Her parents operated a summer stock theater in Cape Cod, she remembers, and they all took on a multitude of tasks—whatever it took to mount the next production. For Argo, this included undertaking numerous acting roles, later parlaying that experience into work in New York, including Broadway, then on to Hollywood for television shows and other projects.

But while she was building a solid showbiz career, she says, she realized she was not feeling all that fulfilled. Around this time, she got to thinking more pointedly about her scorn for the practice of holding gorillas in captivity—feeling they were misunderstood, wrongly viewed as aggressive beasts, when Argo (and others) see them as majestic, gentle creatures—spurred by learning about Ivan, a gorilla who had been living alone in a shopping mall in Tacoma, Washington for the better part of 30 years.
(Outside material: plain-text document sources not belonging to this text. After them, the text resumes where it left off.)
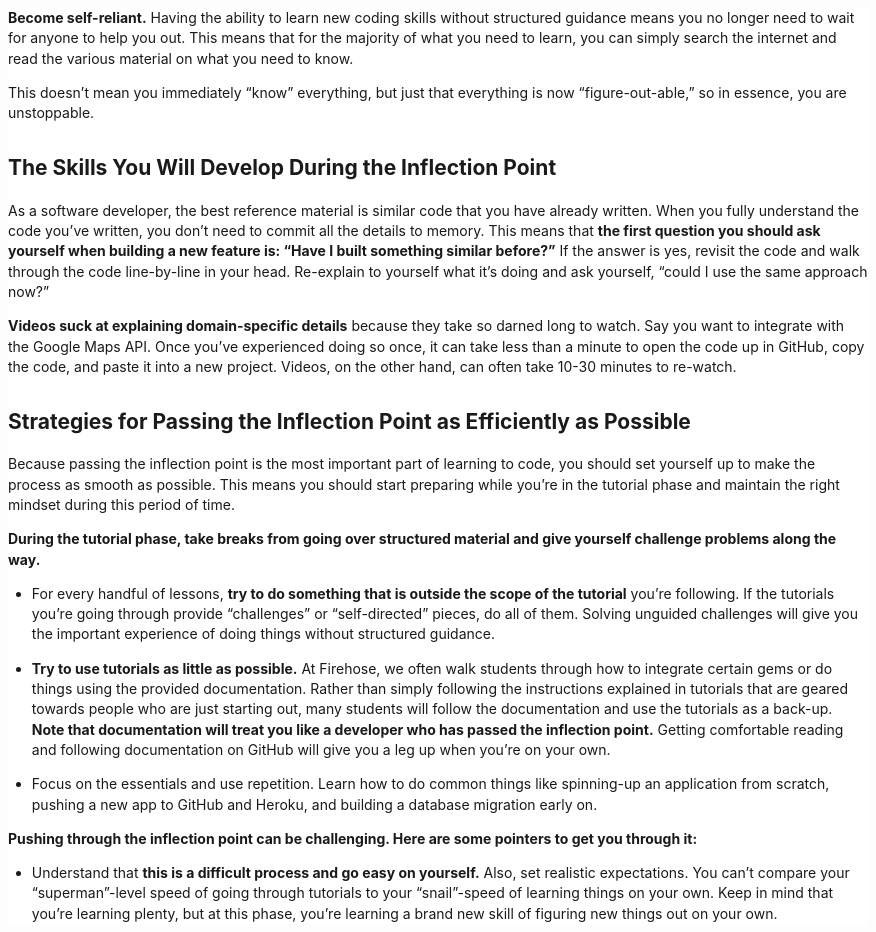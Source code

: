 **Become self-reliant.** Having the ability to learn new coding skills without structured guidance means you no longer need to wait for anyone to help you out. This means that for the majority of what you need to learn, you can simply search the internet and read the various material on what you need to know.

This doesn’t mean you immediately “know” everything, but just that everything is now “figure-out-able,” so in essence, you are unstoppable.


## The Skills You Will Develop During the Inflection Point

As a software developer, the best reference material is similar code that you have already written. When you fully understand the code you’ve written, you don’t need to commit all the details to memory. This means that **the first question you should ask yourself when building a new feature is: “Have I built something similar before?”** If the answer is yes, revisit the code and walk through the code line-by-line in your head. Re-explain to yourself what it’s doing and ask yourself, “could I use the same approach now?”

**Videos suck at explaining domain-specific details** because they take so darned long to watch. Say you want to integrate with the Google Maps API. Once you’ve experienced doing so once, it can take less than a minute to open the code up in GitHub, copy the code, and paste it into a new project. Videos, on the other hand, can often take 10-30 minutes to re-watch.


## Strategies for Passing the Inflection Point as Efficiently as Possible

Because passing the inflection point is the most important part of learning to code, you should set yourself up to make the process as smooth as possible. This means you should start preparing while you’re in the tutorial phase and maintain the right mindset during this period of time.

**During the tutorial phase, take breaks from going over structured material and give yourself challenge problems along the way.**

- For every handful of lessons, **try to do something that is outside the scope of the tutorial** you’re following. If the tutorials you’re going through provide “challenges” or “self-directed” pieces, do all of them. Solving unguided challenges will give you the important experience of doing things without structured guidance.

- **Try to use tutorials as little as possible.** At Firehose, we often walk students through how to integrate certain gems or do things using the provided documentation. Rather than simply following the instructions explained in tutorials that are geared towards people who are just starting out, many students will follow the documentation and use the tutorials as a back-up. **Note that documentation will treat you like a developer who has passed the inflection point.** Getting comfortable reading and following documentation on GitHub will give you a leg up when you’re on your own.

- Focus on the essentials and use repetition. Learn how to do common things like spinning-up an application from scratch, pushing a new app to GitHub and Heroku, and building a database migration early on.

**Pushing through the inflection point can be challenging. Here are some pointers to get you through it:**

- Understand that **this is a difficult process and go easy on yourself.** Also, set realistic expectations. You can’t compare your “superman”-level speed of going through tutorials to your “snail”-speed of learning things on your own. Keep in mind that you’re learning plenty, but at this phase, you’re learning a brand new skill of figuring new things out on your own.
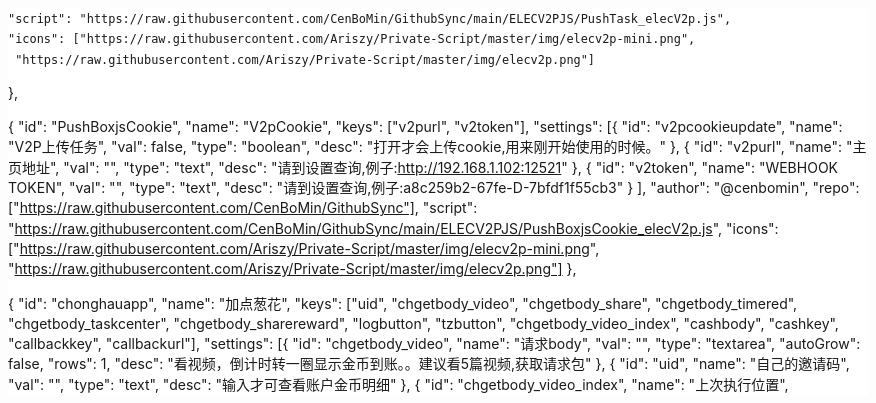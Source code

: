     "script": "https://raw.githubusercontent.com/CenBoMin/GithubSync/main/ELECV2PJS/PushTask_elecV2p.js",
    "icons": ["https://raw.githubusercontent.com/Ariszy/Private-Script/master/img/elecv2p-mini.png",     
     "https://raw.githubusercontent.com/Ariszy/Private-Script/master/img/elecv2p.png"]
  },

  {
    "id": "PushBoxjsCookie",
    "name": "V2pCookie",
    "keys": ["v2purl", "v2token"],
    "settings": [{
        "id": "v2pcookieupdate",
        "name": "V2P上传任务",
        "val": false,
        "type": "boolean",
        "desc": "打开才会上传cookie,用来刚开始使用的时候。"
      }, {
        "id": "v2purl",
        "name": "主页地址",
        "val": "",
        "type": "text",
        "desc": "请到设置查询,例子:http://192.168.1.102:12521"
      },
      {
        "id": "v2token",
        "name": "WEBHOOK TOKEN",
        "val": "",
        "type": "text",
        "desc": "请到设置查询,例子:a8c259b2-67fe-D-7bfdf1f55cb3"
      }
    ],
    "author": "@cenbomin",
    "repo": ["https://raw.githubusercontent.com/CenBoMin/GithubSync"],
    "script": "https://raw.githubusercontent.com/CenBoMin/GithubSync/main/ELECV2PJS/PushBoxjsCookie_elecV2p.js",
    "icons": ["https://raw.githubusercontent.com/Ariszy/Private-Script/master/img/elecv2p-mini.png", "https://raw.githubusercontent.com/Ariszy/Private-Script/master/img/elecv2p.png"]
  },
 
  {
    "id": "chonghauapp",
    "name": "加点葱花",
    "keys": ["uid", "chgetbody_video", "chgetbody_share", "chgetbody_timered", "chgetbody_taskcenter", "chgetbody_sharereward", "logbutton", "tzbutton", "chgetbody_video_index", "cashbody", "cashkey", "callbackkey", "callbackurl"],
    "settings": [{
        "id": "chgetbody_video",
        "name": "请求body",
        "val": "",
        "type": "textarea",
        "autoGrow": false,
        "rows": 1,
        "desc": "看视频，倒计时转一圈显示金币到账。。建议看5篇视频,获取请求包"
      },
      {
        "id": "uid",
        "name": "自己的邀请码",
        "val": "",
        "type": "text",
        "desc": "输入才可查看账户金币明细"
      },
      {
        "id": "chgetbody_video_index",
        "name": "上次执行位置",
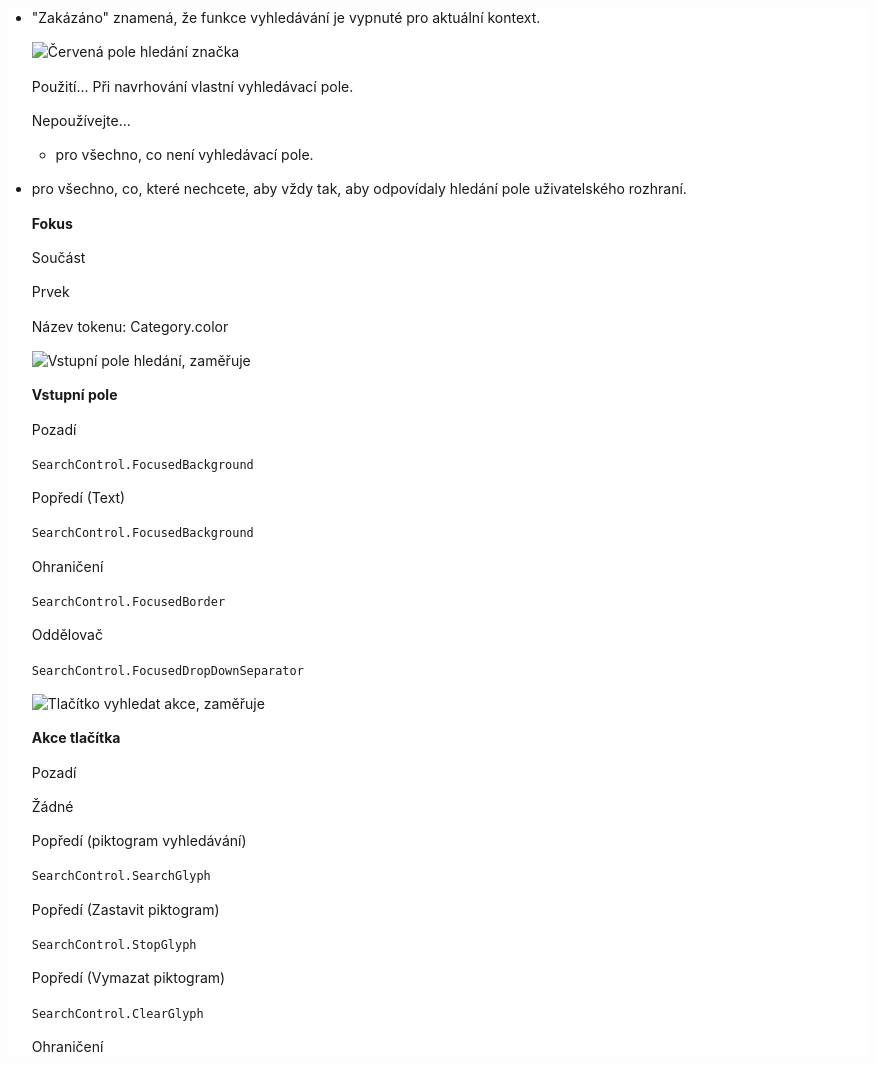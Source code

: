 - "Zakázáno" znamená, že funkce vyhledávání je vypnuté pro aktuální kontext.

  ![Červená pole hledání značka](../../extensibility/ux-guidelines/media/0303-110-searchboxredline.png "0303 110_SearchBoxRedline")

  Použití...
  Při navrhování vlastní vyhledávací pole.

  Nepoužívejte...
  -   pro všechno, co není vyhledávací pole.

- pro všechno, co, které nechcete, aby vždy tak, aby odpovídaly hledání pole uživatelského rozhraní.

  **Fokus**

  Součást

  Prvek

  Název tokenu: Category.color

  ![Vstupní pole hledání, zaměřuje](../../extensibility/ux-guidelines/media/0303-111-searchinputfieldfocused.png "0303 111_SearchInputFieldFocused")

  **Vstupní pole**

  Pozadí

  `SearchControl.FocusedBackground`

  Popředí (Text)

  `SearchControl.FocusedBackground`

  Ohraničení

  `SearchControl.FocusedBorder`

  Oddělovač

  `SearchControl.FocusedDropDownSeparator`

  ![Tlačítko vyhledat akce, zaměřuje](../../extensibility/ux-guidelines/media/0303-112-searchactionbuttonfocused.png "0303 112_SearchActionButtonFocused")

  **Akce tlačítka**

  Pozadí

  Žádné

  Popředí (piktogram vyhledávání)

  `SearchControl.SearchGlyph`

  Popředí (Zastavit piktogram)

  `SearchControl.StopGlyph`

  Popředí (Vymazat piktogram)

  `SearchControl.ClearGlyph`

  Ohraničení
So, Argo explains, with the help of her then-husband, a cinematographer, and another friend, a sound recordist—but with zero movie-making experience herself—she wrote, directed, and produced her first film, “The Urban Gorilla.” For a first documentary, it turned out pretty well: Argo persuaded Glenn Close to narrate, it aired on National Geographic Explorer, and it received a raft of accolades, including the dupont-Columbia award for journalism, as well as two Emmy nominations.

Nearly 20 films have followed, with the most recent release being “The Last Pig,” which focuses on pig farmer Bob Comis, a bright, emotionally-complex, eloquent man increasingly haunted by raising pigs—who, he’d come to realize are smart and emotionally-complex themselves—and then taking them to the slaughterhouse.

Comis and his wrenching reckoning help make “The Last Pig” the extraordinary, enormously-poignant film it is. Argo recalls how she came across Comis, and how filming at his farm was handled, visiting for a week monthly over a period of nine months, to document the daily tasks he undertook, and his burgeoning anguish over the fate to which he’d consigned his pigs.

Argo also provided a sneak preview of the film she’s working on currently, “Forever Home,” profiling a couple, Lenore Braford and Paul Drake, who are building an innovative animal sanctuary–Drake is an architectural designer—with each structure uniquely tailored to the species housed there.